YOUR ASSIGNMENT: Please give the listing again in full, leaving out its images.

THE DATA:
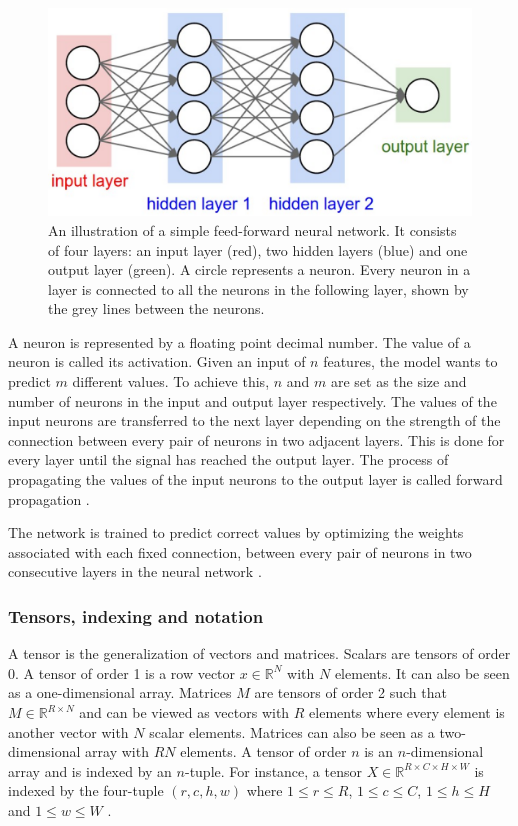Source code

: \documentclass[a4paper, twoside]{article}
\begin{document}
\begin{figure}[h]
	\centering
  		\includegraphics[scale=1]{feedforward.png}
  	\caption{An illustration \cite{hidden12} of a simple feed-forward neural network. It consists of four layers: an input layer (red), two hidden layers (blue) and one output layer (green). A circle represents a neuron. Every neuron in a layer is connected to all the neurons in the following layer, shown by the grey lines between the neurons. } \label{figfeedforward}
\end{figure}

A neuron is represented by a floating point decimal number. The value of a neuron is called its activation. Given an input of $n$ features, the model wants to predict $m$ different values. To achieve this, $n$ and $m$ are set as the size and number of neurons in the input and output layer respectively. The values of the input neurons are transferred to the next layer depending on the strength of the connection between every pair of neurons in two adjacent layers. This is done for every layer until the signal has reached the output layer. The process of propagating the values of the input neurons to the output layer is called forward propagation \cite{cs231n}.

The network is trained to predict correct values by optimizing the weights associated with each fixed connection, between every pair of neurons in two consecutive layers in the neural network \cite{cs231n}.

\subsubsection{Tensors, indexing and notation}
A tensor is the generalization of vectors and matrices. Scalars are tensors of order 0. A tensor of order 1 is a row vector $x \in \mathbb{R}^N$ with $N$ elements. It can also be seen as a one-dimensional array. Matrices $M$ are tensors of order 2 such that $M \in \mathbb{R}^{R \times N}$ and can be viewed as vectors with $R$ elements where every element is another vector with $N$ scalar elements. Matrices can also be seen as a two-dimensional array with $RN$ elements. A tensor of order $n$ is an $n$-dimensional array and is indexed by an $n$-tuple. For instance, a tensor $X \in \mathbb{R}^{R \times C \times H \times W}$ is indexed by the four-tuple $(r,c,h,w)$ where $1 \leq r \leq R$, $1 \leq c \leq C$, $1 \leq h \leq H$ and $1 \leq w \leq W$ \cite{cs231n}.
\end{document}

WRITTEN ANSWER:
Source code

: \documentclass[a4paper, twoside]{article}
\begin{document}
\begin{figure}[h]
	\centering
  		\includegraphics[scale=1]{feedforward.png}
  	\caption{An illustration \cite{hidden12} of a simple feed-forward neural network. It consists of four layers: an input layer (red), two hidden layers (blue) and one output layer (green). A circle represents a neuron. Every neuron in a layer is connected to all the neurons in the following layer, shown by the grey lines between the neurons. } \label{figfeedforward}
\end{figure}

A neuron is represented by a floating point decimal number. The value of a neuron is called its activation. Given an input of $n$ features, the model wants to predict $m$ different values. To achieve this, $n$ and $m$ are set as the size and number of neurons in the input and output layer respectively. The values of the input neurons are transferred to the next layer depending on the strength of the connection between every pair of neurons in two adjacent layers. This is done for every layer until the signal has reached the output layer. The process of propagating the values of the input neurons to the output layer is called forward propagation \cite{cs231n}.

The network is trained to predict correct values by optimizing the weights associated with each fixed connection, between every pair of neurons in two consecutive layers in the neural network \cite{cs231n}.

\subsubsection{Tensors, indexing and notation}
A tensor is the generalization of vectors and matrices. Scalars are tensors of order 0. A tensor of order 1 is a row vector $x \in \mathbb{R}^N$ with $N$ elements. It can also be seen as a one-dimensional array. Matrices $M$ are tensors of order 2 such that $M \in \mathbb{R}^{R \times N}$ and can be viewed as vectors with $R$ elements where every element is another vector with $N$ scalar elements. Matrices can also be seen as a two-dimensional array with $RN$ elements. A tensor of order $n$ is an $n$-dimensional array and is indexed by an $n$-tuple. For instance, a tensor $X \in \mathbb{R}^{R \times C \times H \times W}$ is indexed by the four-tuple $(r,c,h,w)$ where $1 \leq r \leq R$, $1 \leq c \leq C$, $1 \leq h \leq H$ and $1 \leq w \leq W$ \cite{cs231n}.
\end{document}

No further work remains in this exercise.